*** Opening of Data for this exercise ***
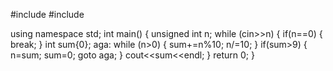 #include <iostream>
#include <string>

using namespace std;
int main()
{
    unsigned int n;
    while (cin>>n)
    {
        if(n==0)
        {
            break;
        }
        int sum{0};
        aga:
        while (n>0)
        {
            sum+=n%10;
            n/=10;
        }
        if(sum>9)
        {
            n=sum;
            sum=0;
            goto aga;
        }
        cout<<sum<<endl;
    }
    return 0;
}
*** Close of Data for this exercise ***
*** Opening of Data for this exercise ***
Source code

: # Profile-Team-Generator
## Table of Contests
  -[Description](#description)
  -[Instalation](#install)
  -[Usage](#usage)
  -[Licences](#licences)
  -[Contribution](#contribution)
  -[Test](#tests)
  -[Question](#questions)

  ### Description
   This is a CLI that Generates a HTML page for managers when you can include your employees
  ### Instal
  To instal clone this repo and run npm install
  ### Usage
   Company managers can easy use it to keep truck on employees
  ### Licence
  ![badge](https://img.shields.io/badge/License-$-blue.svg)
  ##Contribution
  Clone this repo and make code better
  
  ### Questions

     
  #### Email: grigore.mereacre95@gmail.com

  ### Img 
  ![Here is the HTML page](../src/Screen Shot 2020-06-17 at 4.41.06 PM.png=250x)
*** Close of Data for this exercise ***
*** Opening of Data for this exercise ***
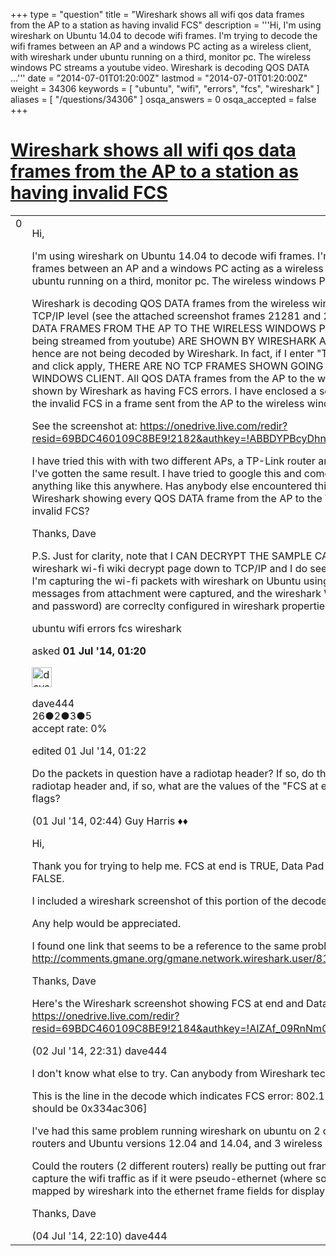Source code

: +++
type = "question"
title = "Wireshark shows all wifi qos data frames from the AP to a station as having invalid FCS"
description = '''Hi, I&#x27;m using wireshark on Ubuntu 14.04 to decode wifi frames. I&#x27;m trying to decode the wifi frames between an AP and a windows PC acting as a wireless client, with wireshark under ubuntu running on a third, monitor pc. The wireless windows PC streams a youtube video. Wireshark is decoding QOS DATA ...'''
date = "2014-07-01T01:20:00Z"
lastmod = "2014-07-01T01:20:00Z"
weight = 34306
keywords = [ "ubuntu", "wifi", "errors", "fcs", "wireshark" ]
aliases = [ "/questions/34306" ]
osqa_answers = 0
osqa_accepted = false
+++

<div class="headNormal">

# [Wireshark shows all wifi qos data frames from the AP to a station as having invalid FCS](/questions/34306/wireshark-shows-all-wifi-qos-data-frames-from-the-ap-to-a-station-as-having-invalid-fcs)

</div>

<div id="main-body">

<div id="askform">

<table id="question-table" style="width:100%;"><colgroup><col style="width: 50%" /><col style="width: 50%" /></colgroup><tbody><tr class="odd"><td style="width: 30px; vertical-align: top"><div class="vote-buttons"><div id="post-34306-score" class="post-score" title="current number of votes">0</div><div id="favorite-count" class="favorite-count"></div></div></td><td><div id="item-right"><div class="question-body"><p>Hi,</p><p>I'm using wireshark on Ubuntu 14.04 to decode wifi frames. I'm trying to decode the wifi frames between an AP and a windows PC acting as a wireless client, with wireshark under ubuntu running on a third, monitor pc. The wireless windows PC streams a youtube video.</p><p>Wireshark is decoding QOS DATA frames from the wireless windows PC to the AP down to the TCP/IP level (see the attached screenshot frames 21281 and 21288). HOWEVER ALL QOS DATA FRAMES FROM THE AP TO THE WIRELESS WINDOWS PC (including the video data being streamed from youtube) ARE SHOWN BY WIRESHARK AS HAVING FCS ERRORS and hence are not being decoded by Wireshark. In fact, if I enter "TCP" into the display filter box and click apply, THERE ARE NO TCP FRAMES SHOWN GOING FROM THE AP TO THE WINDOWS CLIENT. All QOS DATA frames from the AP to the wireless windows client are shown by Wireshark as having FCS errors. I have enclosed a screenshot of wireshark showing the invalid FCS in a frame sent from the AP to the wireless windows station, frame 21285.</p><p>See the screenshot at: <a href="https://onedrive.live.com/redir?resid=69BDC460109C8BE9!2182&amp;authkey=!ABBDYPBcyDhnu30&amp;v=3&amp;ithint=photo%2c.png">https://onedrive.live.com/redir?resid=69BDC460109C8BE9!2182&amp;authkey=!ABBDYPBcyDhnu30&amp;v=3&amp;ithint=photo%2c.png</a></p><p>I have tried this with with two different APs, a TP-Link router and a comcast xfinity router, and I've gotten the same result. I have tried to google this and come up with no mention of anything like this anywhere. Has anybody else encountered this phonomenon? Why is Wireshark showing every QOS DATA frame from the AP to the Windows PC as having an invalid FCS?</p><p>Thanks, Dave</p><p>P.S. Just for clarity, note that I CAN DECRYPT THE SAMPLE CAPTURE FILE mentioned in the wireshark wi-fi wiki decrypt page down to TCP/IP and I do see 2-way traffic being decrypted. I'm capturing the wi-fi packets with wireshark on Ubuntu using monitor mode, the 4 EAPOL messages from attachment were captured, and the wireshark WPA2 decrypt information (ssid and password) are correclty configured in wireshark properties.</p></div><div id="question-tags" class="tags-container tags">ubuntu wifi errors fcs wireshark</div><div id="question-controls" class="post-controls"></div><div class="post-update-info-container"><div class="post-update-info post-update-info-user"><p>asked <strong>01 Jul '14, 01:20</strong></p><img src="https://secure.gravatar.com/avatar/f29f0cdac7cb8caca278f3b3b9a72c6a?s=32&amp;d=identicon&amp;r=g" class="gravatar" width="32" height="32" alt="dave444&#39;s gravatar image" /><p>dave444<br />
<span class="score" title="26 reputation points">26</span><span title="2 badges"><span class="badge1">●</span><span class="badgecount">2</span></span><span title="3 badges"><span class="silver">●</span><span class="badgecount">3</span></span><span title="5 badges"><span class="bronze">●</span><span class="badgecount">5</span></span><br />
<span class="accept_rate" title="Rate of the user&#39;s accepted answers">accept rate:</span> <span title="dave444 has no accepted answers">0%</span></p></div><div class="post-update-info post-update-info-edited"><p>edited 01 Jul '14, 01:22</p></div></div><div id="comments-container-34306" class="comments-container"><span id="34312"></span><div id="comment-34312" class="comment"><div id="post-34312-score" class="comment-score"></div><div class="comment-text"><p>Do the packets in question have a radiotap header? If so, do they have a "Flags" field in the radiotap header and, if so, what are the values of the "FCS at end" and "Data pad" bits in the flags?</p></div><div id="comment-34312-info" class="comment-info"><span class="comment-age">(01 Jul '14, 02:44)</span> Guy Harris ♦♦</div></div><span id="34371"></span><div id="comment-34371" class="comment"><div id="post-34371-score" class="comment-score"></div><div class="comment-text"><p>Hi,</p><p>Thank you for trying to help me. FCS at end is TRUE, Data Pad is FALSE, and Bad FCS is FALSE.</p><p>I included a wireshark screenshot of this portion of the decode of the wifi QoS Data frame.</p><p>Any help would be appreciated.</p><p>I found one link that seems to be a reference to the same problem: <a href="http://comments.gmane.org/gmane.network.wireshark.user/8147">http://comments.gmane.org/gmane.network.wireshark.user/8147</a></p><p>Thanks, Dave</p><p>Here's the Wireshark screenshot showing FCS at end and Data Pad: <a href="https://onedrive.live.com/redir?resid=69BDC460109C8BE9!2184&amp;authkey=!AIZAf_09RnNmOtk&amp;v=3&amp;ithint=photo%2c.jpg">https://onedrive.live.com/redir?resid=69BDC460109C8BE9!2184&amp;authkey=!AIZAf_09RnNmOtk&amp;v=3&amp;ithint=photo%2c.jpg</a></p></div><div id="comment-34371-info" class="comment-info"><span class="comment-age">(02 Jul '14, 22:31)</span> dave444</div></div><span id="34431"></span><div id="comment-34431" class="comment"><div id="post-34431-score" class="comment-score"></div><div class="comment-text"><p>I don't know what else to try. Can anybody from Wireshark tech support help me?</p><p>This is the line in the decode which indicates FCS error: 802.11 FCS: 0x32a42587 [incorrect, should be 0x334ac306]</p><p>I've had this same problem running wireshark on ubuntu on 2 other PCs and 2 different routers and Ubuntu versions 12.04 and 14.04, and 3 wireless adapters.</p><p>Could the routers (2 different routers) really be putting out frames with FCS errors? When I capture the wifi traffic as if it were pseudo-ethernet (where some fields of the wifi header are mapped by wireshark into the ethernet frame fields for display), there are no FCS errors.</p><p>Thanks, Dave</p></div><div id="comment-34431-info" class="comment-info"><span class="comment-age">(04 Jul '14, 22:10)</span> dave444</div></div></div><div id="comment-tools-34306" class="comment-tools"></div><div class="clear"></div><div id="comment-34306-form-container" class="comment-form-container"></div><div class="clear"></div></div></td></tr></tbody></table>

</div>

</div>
*** Close of Data for this exercise ***
Task prompt:
Will you return exactly the lines above from the one with "Clone this repo and make code better" down to the one with "at 4.41.06 PM.png=250x)", counting both as part of the range?

Written solution:
  Clone this repo and make code better
  
  ### Questions

     
  #### Email: grigore.mereacre95@gmail.com

  ### Img 
  ![Here is the HTML page](../src/Screen Shot 2020-06-17 at 4.41.06 PM.png=250x)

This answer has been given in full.